Just to clarify: all this is based on the idea that she made it to the island, as you said. I'm not 100% convinced that she did myself, considering that being at sea is probably the easiest way to disappear someone.
 
  • #1,435
No, you are deliberately trying to misquote me, and you'll be called out every time you try to do that.
They receive a higher degree of male attention than at home, maybe even much more depending on the region.
This is not breaking news. And again, caucasian people are very much in the minority out there, as we know.
I agree with you. I am going to take a big leap here, you may or may not agree with where I'm going.
I think the point is that in the "adult entertainment" world, in, general, white women have the highest perceived value, get the most clicks. I’m not saying that's ok.
The photo of Amy or her doppelganger was used on an "adult vacation" website. What better proof Amy was attractive enough to be recruited?
 
  • #1,436
Let's not forget too, that when Bradley thought he heard Amy call his name, he was in an area of ill repute which has a reputation for this sort of thing, and he was told about this place by locals. The angle that Curacao doesnt have this underbelly is stopped dead right there.
I am not sure what you are responding to. I have pointed out that Curaçao does have an active sex trade, making use of women mostly migrants. I have provided links, even.
 
  • #1,437
Based on all the so-called sightings, AB was somehow in a brothel, on a beach, in a bar bathroom, and asking a taxi driver for help, all while never managing to actually get help or be found. It’s like everyone saw just enough to make a dramatic story, but not enough to make a difference. At some point, it stops sounding like evidence and starts sounding like imagination. You can’t be everywhere and nowhere at the same time. I believe she went overboard from the family’s cabin balcony that morning. But if something else did happen to her, the hard truth is she likely didn’t survive more than 24 to 48 hours. imo
Imagine being a kidnap victim and finally seeing a taxi while having the freedom to speak to the taxi driver. What is the most likely thing a kidnap victim would do:
  • ask for a phone, or
  • jump into the taxi and request emergency help?
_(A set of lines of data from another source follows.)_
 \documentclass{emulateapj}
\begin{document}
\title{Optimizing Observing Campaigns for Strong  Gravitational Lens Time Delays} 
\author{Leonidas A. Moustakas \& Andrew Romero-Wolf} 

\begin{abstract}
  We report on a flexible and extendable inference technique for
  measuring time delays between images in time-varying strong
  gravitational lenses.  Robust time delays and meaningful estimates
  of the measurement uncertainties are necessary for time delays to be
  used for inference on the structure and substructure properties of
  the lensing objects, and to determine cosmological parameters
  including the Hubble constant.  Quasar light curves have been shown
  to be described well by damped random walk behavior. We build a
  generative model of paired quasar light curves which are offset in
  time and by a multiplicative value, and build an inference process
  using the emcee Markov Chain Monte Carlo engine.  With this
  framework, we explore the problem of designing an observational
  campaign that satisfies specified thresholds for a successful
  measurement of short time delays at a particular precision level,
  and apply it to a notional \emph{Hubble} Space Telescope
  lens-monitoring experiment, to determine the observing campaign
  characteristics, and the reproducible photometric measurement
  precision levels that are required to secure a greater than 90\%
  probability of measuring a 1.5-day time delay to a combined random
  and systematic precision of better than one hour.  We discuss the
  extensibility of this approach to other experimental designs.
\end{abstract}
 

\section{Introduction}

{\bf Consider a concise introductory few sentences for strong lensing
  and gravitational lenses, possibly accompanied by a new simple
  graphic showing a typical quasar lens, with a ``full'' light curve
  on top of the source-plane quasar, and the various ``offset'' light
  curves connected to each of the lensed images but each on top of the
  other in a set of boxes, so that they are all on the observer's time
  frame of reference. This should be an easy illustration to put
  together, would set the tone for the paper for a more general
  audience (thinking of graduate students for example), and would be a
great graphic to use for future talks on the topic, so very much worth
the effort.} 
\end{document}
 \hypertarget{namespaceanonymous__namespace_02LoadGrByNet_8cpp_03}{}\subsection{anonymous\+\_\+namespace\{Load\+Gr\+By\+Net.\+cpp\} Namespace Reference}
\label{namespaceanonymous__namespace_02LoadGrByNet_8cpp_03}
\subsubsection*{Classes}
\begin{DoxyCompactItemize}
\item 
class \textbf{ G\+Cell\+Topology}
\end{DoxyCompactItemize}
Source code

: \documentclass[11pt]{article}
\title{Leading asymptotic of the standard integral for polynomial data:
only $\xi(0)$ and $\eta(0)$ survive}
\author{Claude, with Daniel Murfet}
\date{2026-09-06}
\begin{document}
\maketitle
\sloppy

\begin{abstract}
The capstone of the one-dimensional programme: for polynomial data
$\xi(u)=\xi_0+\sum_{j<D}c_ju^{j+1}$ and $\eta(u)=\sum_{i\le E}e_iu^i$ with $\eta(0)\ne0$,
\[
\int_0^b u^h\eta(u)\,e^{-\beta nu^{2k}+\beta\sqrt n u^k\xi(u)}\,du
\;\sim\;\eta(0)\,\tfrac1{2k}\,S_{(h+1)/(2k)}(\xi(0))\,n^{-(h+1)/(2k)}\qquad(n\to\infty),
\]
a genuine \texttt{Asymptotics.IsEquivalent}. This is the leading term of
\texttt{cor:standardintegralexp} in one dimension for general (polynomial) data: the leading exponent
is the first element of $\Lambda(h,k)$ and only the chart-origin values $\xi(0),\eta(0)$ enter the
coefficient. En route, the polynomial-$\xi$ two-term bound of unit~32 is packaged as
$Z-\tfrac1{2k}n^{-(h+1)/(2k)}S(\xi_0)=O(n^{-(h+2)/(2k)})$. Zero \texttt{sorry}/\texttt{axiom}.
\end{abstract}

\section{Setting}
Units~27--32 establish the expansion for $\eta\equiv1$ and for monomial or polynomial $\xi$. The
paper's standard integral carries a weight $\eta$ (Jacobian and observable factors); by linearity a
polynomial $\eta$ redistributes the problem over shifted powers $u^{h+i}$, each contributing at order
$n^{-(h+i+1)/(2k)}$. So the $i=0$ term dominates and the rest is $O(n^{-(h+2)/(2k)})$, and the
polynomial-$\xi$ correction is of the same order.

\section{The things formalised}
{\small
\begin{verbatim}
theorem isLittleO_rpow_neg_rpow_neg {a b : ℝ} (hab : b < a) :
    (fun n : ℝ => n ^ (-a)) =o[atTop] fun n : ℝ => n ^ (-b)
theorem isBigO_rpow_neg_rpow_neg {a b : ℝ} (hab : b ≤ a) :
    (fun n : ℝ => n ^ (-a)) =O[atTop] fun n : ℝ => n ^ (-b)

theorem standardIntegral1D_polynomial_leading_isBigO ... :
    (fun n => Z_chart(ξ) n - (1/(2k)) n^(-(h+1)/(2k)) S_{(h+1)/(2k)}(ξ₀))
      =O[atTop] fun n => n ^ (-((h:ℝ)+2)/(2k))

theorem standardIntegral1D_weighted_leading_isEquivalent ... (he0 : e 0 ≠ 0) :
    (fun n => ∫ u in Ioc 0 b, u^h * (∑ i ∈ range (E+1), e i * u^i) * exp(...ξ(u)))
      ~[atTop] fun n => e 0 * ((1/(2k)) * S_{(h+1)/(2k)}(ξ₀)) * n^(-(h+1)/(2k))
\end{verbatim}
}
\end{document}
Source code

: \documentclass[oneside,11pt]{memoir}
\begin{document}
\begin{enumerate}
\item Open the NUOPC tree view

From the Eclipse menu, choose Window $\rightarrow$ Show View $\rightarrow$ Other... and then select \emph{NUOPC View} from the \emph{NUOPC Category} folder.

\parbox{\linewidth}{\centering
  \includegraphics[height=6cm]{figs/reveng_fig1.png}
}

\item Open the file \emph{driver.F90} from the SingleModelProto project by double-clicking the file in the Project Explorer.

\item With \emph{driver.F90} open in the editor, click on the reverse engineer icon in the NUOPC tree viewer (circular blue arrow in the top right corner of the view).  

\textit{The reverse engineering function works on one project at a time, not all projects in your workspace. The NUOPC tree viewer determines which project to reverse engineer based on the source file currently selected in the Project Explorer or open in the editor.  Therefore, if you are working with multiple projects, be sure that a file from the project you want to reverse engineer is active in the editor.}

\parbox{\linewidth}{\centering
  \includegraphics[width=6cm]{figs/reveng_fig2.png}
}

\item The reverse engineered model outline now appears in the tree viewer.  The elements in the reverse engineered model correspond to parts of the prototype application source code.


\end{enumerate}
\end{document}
Definitely imagination to choose option one.
 
  • #1,438
You dont think that a girl from a Spanish family that migrated decades ago, that knows the area, knows locals, knows what time to be inside, is going to be a harder target than a foreigner who knows nothing about the area?
I think that a girl from a Spanish family in Venezuela trying to escape the collapse of her country, going to a seemingly familiar island next door, could easily find herself in lots of trouble.
I agree with you. I am going to take a big leap here, you may or may not agree with where I'm going.
I think the point is that in the "adult entertainment" world, in, general, white women have the highest perceived value, get the most clicks. I’m not saying that's ok.
The photo of Amy or her doppelganger was used on an "adult vacation" website. What better proof Amy was attractive enough to be recruited?
What proof is there that the person there _was_ abducted? Why couldn't she simply have been desperate?
 
  • #1,439
What proof is there that the person there _was_ abducted? Why couldn't she simply have been desperate?
Even if the woman was desperate, she was attractive to pimps. We have both agreed Amy could have quickly become desperate.
 
  • #1,440
And a middle-class girl from suburbia could find herself in trouble even easier still. And quite often does.